Mixtape by G-Unit
- Released: November 1, 2002
- Recorded: Late 2002
- Genre: East Coast hip hop; hardcore hip hop; gangsta rap;
- Length: 40:27
- Label: BCD Music Group
- Producer: DJ Whoo Kid; Sha Money XL; Dr. Dre;

50 Cent chronology
| No Mercy, No Fear (2002) | God's Plan (2002) | Get Rich or Die Tryin' (2003) |

G Unit chronology
| No Mercy, No Fear (2002) | God's Plan (2002) | Automatic Gunfire (2003) |

= God's Plan (album) =

God's Plan is the third mixtape by hip hop group G-Unit, released on November 1, 2002. Originally released independently as a free mixtape, it was re-released in 2006 by BCD Music Group. The remix of Missy Elliott's song "Work It", from her album Under Construction, which features 50 Cent, is included in the mixtape. Also the track "Niggas" featuring 2 verses from The Notorious B.I.G. from his posthumous album, Born Again, on the song of the same name was featured on the soundtrack of the film Bad Boys II in 2003. The World's verse was used in the remix to "Cry Me a River" by Justin Timberlake.
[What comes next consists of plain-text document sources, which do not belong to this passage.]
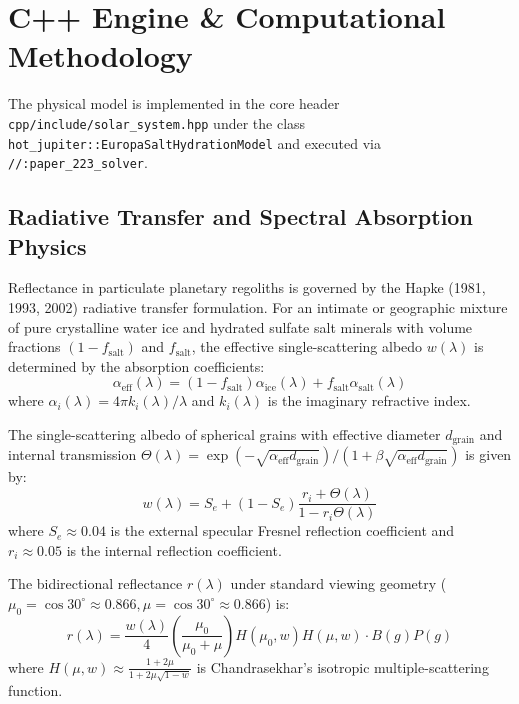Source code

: \documentclass[11pt,a4paper]{article}
\begin{document}
\section{C++ Engine \& Computational Methodology}
The physical model is implemented in the core header \texttt{cpp/include/solar\_system.hpp} under the class \texttt{hot\_jupiter::EuropaSaltHydrationModel} and executed via \texttt{//:paper\_223\_solver}.

\subsection{Radiative Transfer and Spectral Absorption Physics}
Reflectance in particulate planetary regoliths is governed by the Hapke (1981, 1993, 2002) radiative transfer formulation. For an intimate or geographic mixture of pure crystalline water ice and hydrated sulfate salt minerals with volume fractions $(1 - f_{\text{salt}})$ and $f_{\text{salt}}$, the effective single-scattering albedo $w(\lambda)$ is determined by the absorption coefficients:
\begin{equation}
\alpha_{\text{eff}}(\lambda) = (1 - f_{\text{salt}}) \alpha_{\text{ice}}(\lambda) + f_{\text{salt}} \alpha_{\text{salt}}(\lambda)
\end{equation}
where $\alpha_i(\lambda) = 4\pi k_i(\lambda) / \lambda$ and $k_i(\lambda)$ is the imaginary refractive index.

The single-scattering albedo of spherical grains with effective diameter $d_{\text{grain}}$ and internal transmission $\Theta(\lambda) = \exp(-\sqrt{\alpha_{\text{eff}} d_{\text{grain}}}) / (1 + \beta \sqrt{\alpha_{\text{eff}} d_{\text{grain}}})$ is given by:
\begin{equation}
w(\lambda) = S_e + (1 - S_e) \frac{r_i + \Theta(\lambda)}{1 - r_i \Theta(\lambda)}
\end{equation}
where $S_e \approx 0.04$ is the external specular Fresnel reflection coefficient and $r_i \approx 0.05$ is the internal reflection coefficient.

The bidirectional reflectance $r(\lambda)$ under standard viewing geometry ($\mu_0 = \cos 30^\circ \approx 0.866, \mu = \cos 30^\circ \approx 0.866$) is:
\begin{equation}
r(\lambda) = \frac{w(\lambda)}{4} \left(\frac{\mu_0}{\mu_0 + \mu}\right) H(\mu_0, w) H(\mu, w) \cdot B(g) P(g)
\end{equation}
where $H(\mu, w) \approx \frac{1 + 2\mu}{1 + 2\mu\sqrt{1 - w}}$ is Chandrasekhar's isotropic multiple-scattering function.
\end{document}
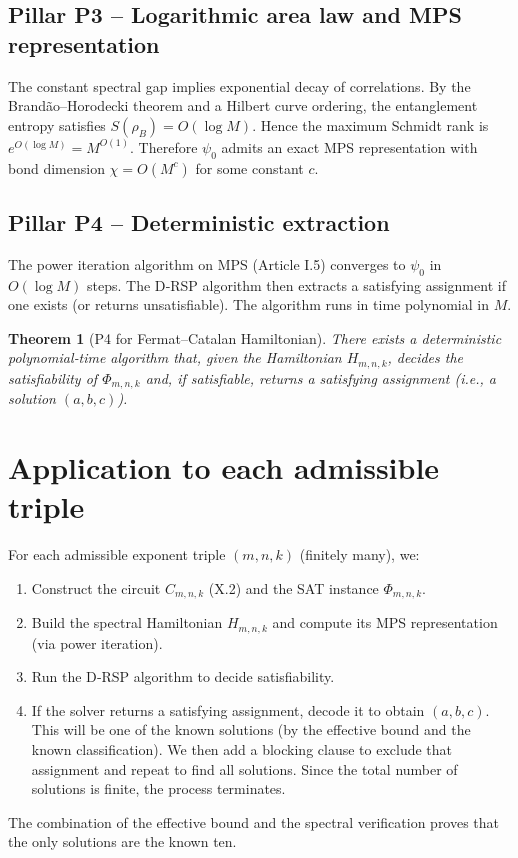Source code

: \documentclass[11pt,a4paper]{article}
\newtheorem{theorem}{Theorem}[section]
\begin{document}
\subsection{Pillar P3 – Logarithmic area law and MPS representation}
The constant spectral gap implies exponential decay of correlations. By the Brandão–Horodecki theorem and a Hilbert curve ordering, the entanglement entropy satisfies \(S(\rho_B) = O(\log M)\). Hence the maximum Schmidt rank is \(e^{O(\log M)} = M^{O(1)}\). Therefore \(\psi_0\) admits an exact MPS representation with bond dimension \(\chi = O(M^c)\) for some constant \(c\).

\subsection{Pillar P4 – Deterministic extraction}
The power iteration algorithm on MPS (Article I.5) converges to \(\psi_0\) in \(O(\log M)\) steps. The D‑RSP algorithm then extracts a satisfying assignment if one exists (or returns unsatisfiable). The algorithm runs in time polynomial in \(M\).

\begin{theorem}[P4 for Fermat–Catalan Hamiltonian]
There exists a deterministic polynomial‑time algorithm that, given the Hamiltonian \(H_{m,n,k}\), decides the satisfiability of \(\Phi_{m,n,k}\) and, if satisfiable, returns a satisfying assignment (i.e., a solution \((a,b,c)\)).
\end{theorem}

\section{Application to each admissible triple}

For each admissible exponent triple \((m,n,k)\) (finitely many), we:
\begin{enumerate}
\item Construct the circuit \(C_{m,n,k}\) (X.2) and the SAT instance \(\Phi_{m,n,k}\).
\item Build the spectral Hamiltonian \(H_{m,n,k}\) and compute its MPS representation (via power iteration).
\item Run the D‑RSP algorithm to decide satisfiability.
\item If the solver returns a satisfying assignment, decode it to obtain \((a,b,c)\). This will be one of the known solutions (by the effective bound and the known classification). We then add a blocking clause to exclude that assignment and repeat to find all solutions. Since the total number of solutions is finite, the process terminates.
\end{enumerate}
The combination of the effective bound and the spectral verification proves that the only solutions are the known ten.
\end{document}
God's Plan was released during 50 Cent's and G-Unit's 2002 mixtape run and is the last mixtape released before 50 Cent's official debut album, Get Rich or Die Tryin' (2003). According to Billboard magazine, the mixtapes caused "tremendous buzz amongst hip-hop fans and artists". Vancouver Sun wrote that the mixtapes "widely circulated" for several years after the release. By rapping over instrumentals from other artists and then releasing it for free, with God's Plan and the other contemporary releases 50 Cent revolutionized hip hop mixtapes, creating a blueprint for later artists, such as Lil Wayne, Young Jeezy, and Drake. God's Plan was named the 9th best mixtape ever by XXL magazine.

Professional ratings
Review scores
| Source | Rating |
| RapReviews | 7.5/10 |
| Spin |  |

==Track listing==

| # | Title | Length | Performer(s) | Samples |
|---|---|---|---|---|
| 1 | "Words from Eminem" | 0:22 | Eminem |  |
| 2 | "Catch Me in the Hood" | 3:43 | G-Unit | "8 Mile" by Eminem |
| 3 | "You're Not Ready" | 3:16 | G-Unit | "The Truth" by Beanie Sigel |
| 4 | "Gangsta'd Up" | 3:04 | G-Unit | G'd Up by Tha Eastsidaz (featuring Butch Cassidy) |
| 5 | "If Dead Men Could Talk" | 3:01 | 50 Cent | "My Downfall" by The Notorious B.I.G. |
| 6 | "Banks Workout Pt. 2" | 3:13 | 50 Cent and Lloyd Banks | Don't Look Now by Outsidaz |
| 7 | "Crazy" | 2:24 | 50 Cent | Just Don't Stop by Bathgate & Fabolous |
| 8 | "187 Yayo" | 3:33 | 50 Cent and Tony Yayo | "Deep Cover by Dr. Dre and Snoop Dogg |
| 9 | "The World" | 2:24 | Governor and 50 Cent | The World Is Filled... by Biggie feat Too Short and Puff Daddy |
| 10 | "Short Stay" | 2:23 | 50 Cent and Lloyd Banks | If I Could Go by Angie Martinez Feat. Lil' Mo & Sacario |
| 11 | "Minds Playing Tricks" | 1:26 | Tony Yayo | "Mind Playing Tricks on Me" by Geto Boys |
| 12 | "Niggas" | 3:31 | The Notorious B.I.G. (featuring 50 Cent & Eminem) | "Niggas" by The Notorious B.I.G. |
| 13 | "Tainted" | 2:22 | 50 Cent and Tony Yayo | Tainted by Slum Village & Dwele |
| 14 | "Ching Ching Ching" | 2:11 | 50 Cent and Tony Yayo | "Ching Ching" by Ms. Jade (featuring Timbaland and Nelly Furtado) |
| 15 | "Work It (Remix)" | 4:54 | Missy Elliott (featuring 50 Cent) |  |

==Personnel==
Lists of the personnel it is confirmed on AllMusic.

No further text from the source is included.